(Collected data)
- - - - -
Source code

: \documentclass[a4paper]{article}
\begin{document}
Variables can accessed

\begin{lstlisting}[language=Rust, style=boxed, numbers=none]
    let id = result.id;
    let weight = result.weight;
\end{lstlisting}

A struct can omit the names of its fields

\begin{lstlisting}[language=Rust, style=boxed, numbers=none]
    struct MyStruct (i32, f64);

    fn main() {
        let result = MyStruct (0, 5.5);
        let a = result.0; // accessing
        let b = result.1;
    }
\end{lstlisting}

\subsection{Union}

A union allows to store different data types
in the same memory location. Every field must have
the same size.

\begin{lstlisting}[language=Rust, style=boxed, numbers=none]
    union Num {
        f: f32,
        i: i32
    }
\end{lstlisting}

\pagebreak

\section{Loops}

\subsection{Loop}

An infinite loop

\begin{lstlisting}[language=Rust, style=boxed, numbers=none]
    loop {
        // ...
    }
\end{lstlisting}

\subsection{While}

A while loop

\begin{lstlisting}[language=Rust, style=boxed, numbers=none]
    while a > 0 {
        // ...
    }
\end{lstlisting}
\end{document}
- - - - -
Exercise directions: Retrieve each line from the records above where the word "MyStruct" occurs.

Answer box:
    struct MyStruct (i32, f64);
        let result = MyStruct (0, 5.5);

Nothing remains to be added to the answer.